Please keep the pictures out and write out exactly the lines from the first in the data below through the one containing "- Shop owners", both included.

◆ MATERIAL TO PROCESS
####################

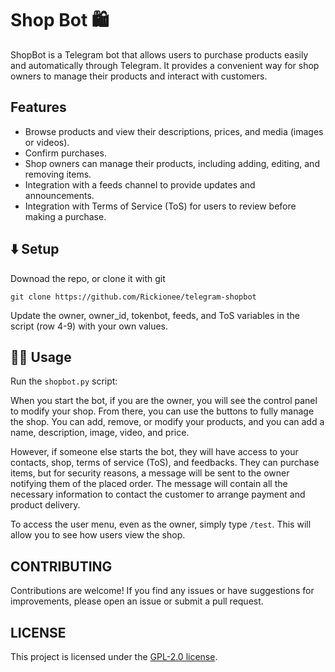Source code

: # Shop Bot 🛍

ShopBot is a Telegram bot that allows users to purchase products easily and automatically through Telegram. It provides a convenient way for shop owners to manage their products and interact with customers.

## Features

- Browse products and view their descriptions, prices, and media (images or videos).
- Confirm purchases.
- Shop owners can manage their products, including adding, editing, and removing items.
- Integration with a feeds channel to provide updates and announcements.
- Integration with Terms of Service (ToS) for users to review before making a purchase.

## ⬇️ Setup

Downoad the repo, or clone it with git

`git clone https://github.com/Rickionee/telegram-shopbot`

Update the owner, owner_id, tokenbot, feeds, and ToS variables in the script (row 4-9) with your own values.

## 🏃‍♂️ Usage
Run the `shopbot.py` script:

When you start the bot, if you are the owner, you will see the control panel to modify your shop. From there, you can use the buttons to fully manage the shop. You can add, remove, or modify your products, and you can add a name, description, image, video, and price.

However, if someone else starts the bot, they will have access to your contacts, shop, terms of service (ToS), and feedbacks. They can purchase items, but for security reasons, a message will be sent to the owner notifying them of the placed order. The message will contain all the necessary information to contact the customer to arrange payment and product delivery.

To access the user menu, even as the owner, simply type `/test`. This will allow you to see how users view the shop.

## CONTRIBUTING
Contributions are welcome! If you find any issues or have suggestions for improvements, please open an issue or submit a pull request.

## LICENSE
This project is licensed under the [GPL-2.0 license](https://www.gnu.org/licenses/old-licenses/gpl-2.0.txt).
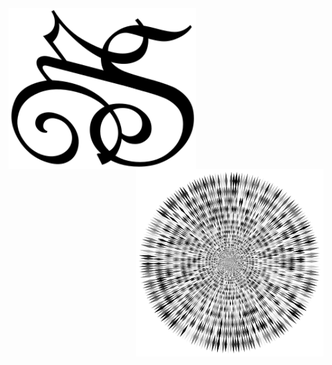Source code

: <img src="MSlogo.svg" min-width="300px" max-width="300px" width="300px" padding="100px" height="auto"  align="left" alt="MS Logo">

<img src="Abstract-Vortex-33-Variation-2.svg" min-width="300px" max-width="300px" width="300px" align="right" alt="AbstractVortex">
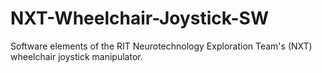# NXT-Wheelchair-Joystick-SW
Software elements of the RIT Neurotechnology Exploration Team's (NXT) wheelchair joystick manipulator.
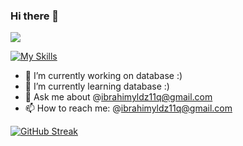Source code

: ### Hi there 👋
![](https://komarev.com/ghpvc/?username=your-github-username&color=red)

[![My Skills](https://skills.thijs.gg/icons?i=mongodb,mysql,postgres,redis,cassandra,cloudflare&theme=light)](https://skills.thijs.gg)




- 🔭 I’m currently working on database :)
- 🌱 I’m currently learning database :)
- 💬 Ask me about @ibrahimyldz11q@gmail.com
- 📫 How to reach me: @ibrahimyldz11q@gmail.com


[![GitHub Streak](https://github-readme-streak-stats.herokuapp.com/?user=ibrahimyldz11q&currStreakNum=2FD3EB&fire=pink&sideLabels=F00&date_format=[Y.]n.j)](https://git.io/streak-stats)
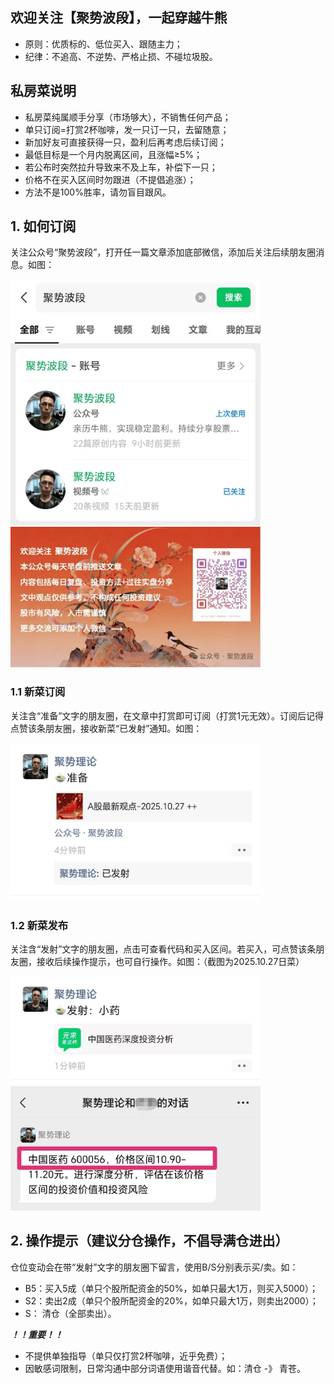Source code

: ## 欢迎关注【聚势波段】，一起穿越牛熊
- 原则：优质标的、低位买入、跟随主力；
- 纪律：不追高、不逆势、严格止损、不碰垃圾股。

## 私房菜说明
- 私房菜纯属顺手分享（市场够大），不销售任何产品；
- 单只订阅=打赏2杯咖啡，发一只订一只，去留随意；
- 新加好友可直接获得一只，盈利后再考虑后续订阅；
- 最低目标是一个月内脱离区间，且涨幅≥5%；
- 若公布时突然拉升导致来不及上车，补偿下一只；
- 价格不在买入区间时勿跟进（不提倡追涨）；
- 方法不是100%胜率，请勿盲目跟风。


## 1. 如何订阅
关注公众号“聚势波段”，打开任一篇文章添加底部微信，添加后关注后续朋友圈消息。如图：

<img src="https://github.com/sulyin/jushibd/blob/main/gongzhonghao.jpg" width="400" height="auto">


<img src="https://github.com/sulyin/jushibd/blob/main/shengming.jpg" width="400" height="auto">

###    1.1 新菜订阅
关注含“准备”文字的朋友圈，在文章中打赏即可订阅（打赏1元无效）。订阅后记得点赞该条朋友圈，接收新菜“已发射”通知。如图：

<img src="https://github.com/sulyin/jushibd/blob/main/zhunbei.jpg" width="400" height="auto">

###    1.2 新菜发布
关注含“发射”文字的朋友圈，点击可查看代码和买入区间。若买入，可点赞该条朋友圈，接收后续操作提示，也可自行操作。如图：（截图为2025.10.27日菜）

<img src="https://github.com/sulyin/jushibd/blob/main/fashe.jpg" width="400" height="auto">

<img src="https://github.com/sulyin/jushibd/blob/main/daima_qujian.jpg" width="400" height="auto">

## 2. 操作提示（建议分仓操作，不倡导满仓进出）
仓位变动会在带“发射”文字的朋友圈下留言，使用B/S分别表示买/卖。如：
- B5：买入5成（单只个股所配资金的50%，如单只最大1万，则买入5000）；
- S2：卖出2成（单只个股所配资金的20%，如单只最大1万，则卖出2000）；
-  S： 清仓（全部卖出）。

***！！重要！！***
- 不提供单独指导（单只仅打赏2杯咖啡，近乎免费）；
- 因敏感词限制，日常沟通中部分词语使用谐音代替。如：清仓 -》 青苍。
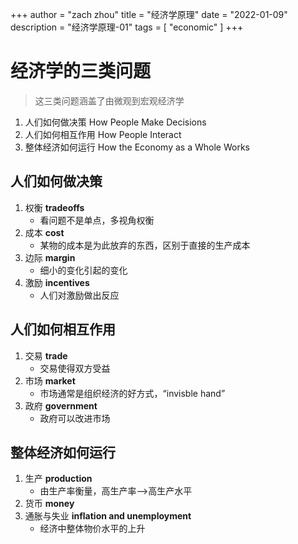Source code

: +++
author = "zach zhou"
title = "经济学原理"
date = "2022-01-09"
description = "经济学原理-01"
tags = [
    "economic"
]
+++

# 经济学的三类问题
> 这三类问题涵盖了由微观到宏观经济学
1. 人们如何做决策 How People Make Decisions
2. 人们如何相互作用 How People Interact
3. 整体经济如何运行 How the Economy as a Whole Works


## 人们如何做决策
1. 权衡 **tradeoffs**
    - 看问题不是单点，多视角权衡
2. 成本 **cost**
    - 某物的成本是为此放弃的东西，区别于直接的生产成本
3. 边际 **margin**
    - 细小的变化引起的变化
4. 激励 **incentives**
    - 人们对激励做出反应

## 人们如何相互作用
1. 交易 **trade**
    - 交易使得双方受益
2. 市场 **market**
    - 市场通常是组织经济的好方式，“invisble hand”
3. 政府 **government**
    - 政府可以改进市场
 
## 整体经济如何运行
1. 生产 **production**
    - 由生产率衡量，高生产率-->高生产水平
2. 货币 **money**
3. 通胀与失业 **inflation and unemployment**
    - 经济中整体物价水平的上升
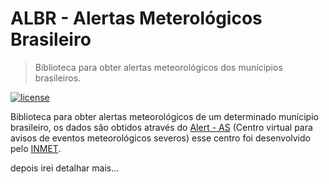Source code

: # ALBR - Alertas Meterológicos Brasileiro
> Biblioteca para obter alertas meteorológicos dos munícipios brasileiros.

[![license](https://img.shields.io/badge/License-BSD-blue.svg?style=for-the-badge)](LICENSE)

Biblioteca para obter alertas meteorológicos de um determinado munícipio
brasileiro, os dados são obtidos através do [Alert -
AS](http://alert-as.inmet.gov.br/cv/) (Centro virtual para avisos de
eventos meteorológicos severos) esse centro foi desenvolvido pelo
[INMET](http://inmet.gov.br).


depois irei detalhar mais...
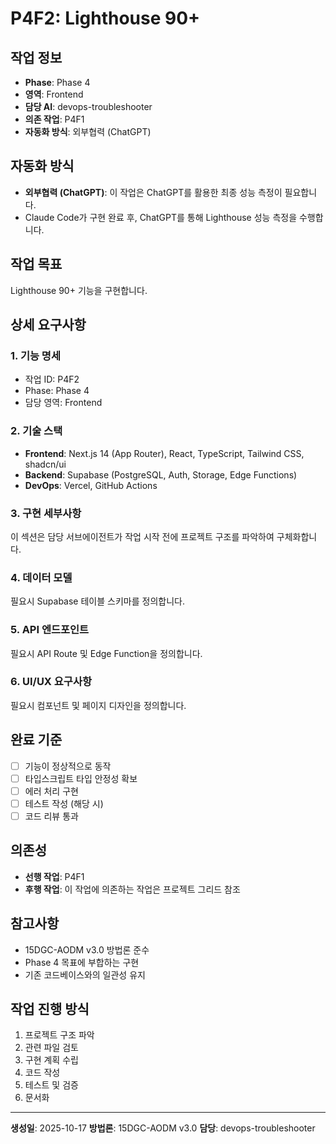 # P4F2: Lighthouse 90+

## 작업 정보
- **Phase**: Phase 4
- **영역**: Frontend
- **담당 AI**: devops-troubleshooter
- **의존 작업**: P4F1
- **자동화 방식**: 외부협력 (ChatGPT)


## 자동화 방식
- **외부협력 (ChatGPT)**: 이 작업은 ChatGPT를 활용한 최종 성능 측정이 필요합니다.
- Claude Code가 구현 완료 후, ChatGPT를 통해 Lighthouse 성능 측정을 수행합니다.


## 작업 목표
Lighthouse 90+ 기능을 구현합니다.

## 상세 요구사항

### 1. 기능 명세
- 작업 ID: P4F2
- Phase: Phase 4
- 담당 영역: Frontend

### 2. 기술 스택
- **Frontend**: Next.js 14 (App Router), React, TypeScript, Tailwind CSS, shadcn/ui
- **Backend**: Supabase (PostgreSQL, Auth, Storage, Edge Functions)
- **DevOps**: Vercel, GitHub Actions

### 3. 구현 세부사항
이 섹션은 담당 서브에이전트가 작업 시작 전에 프로젝트 구조를 파악하여 구체화합니다.

### 4. 데이터 모델
필요시 Supabase 테이블 스키마를 정의합니다.

### 5. API 엔드포인트
필요시 API Route 및 Edge Function을 정의합니다.

### 6. UI/UX 요구사항
필요시 컴포넌트 및 페이지 디자인을 정의합니다.

## 완료 기준
- [ ] 기능이 정상적으로 동작
- [ ] 타입스크립트 타입 안정성 확보
- [ ] 에러 처리 구현
- [ ] 테스트 작성 (해당 시)
- [ ] 코드 리뷰 통과

## 의존성
- **선행 작업**: P4F1
- **후행 작업**: 이 작업에 의존하는 작업은 프로젝트 그리드 참조

## 참고사항
- 15DGC-AODM v3.0 방법론 준수
- Phase 4 목표에 부합하는 구현
- 기존 코드베이스와의 일관성 유지

## 작업 진행 방식
1. 프로젝트 구조 파악
2. 관련 파일 검토
3. 구현 계획 수립
4. 코드 작성
5. 테스트 및 검증
6. 문서화

---
**생성일**: 2025-10-17
**방법론**: 15DGC-AODM v3.0
**담당**: devops-troubleshooter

####################

◆ RESPONSE AREA
Source code

: # Shop Bot 🛍

ShopBot is a Telegram bot that allows users to purchase products easily and automatically through Telegram. It provides a convenient way for shop owners to manage their products and interact with customers.

## Features

- Browse products and view their descriptions, prices, and media (images or videos).
- Confirm purchases.
- Shop owners can manage their products, including adding, editing, and removing items.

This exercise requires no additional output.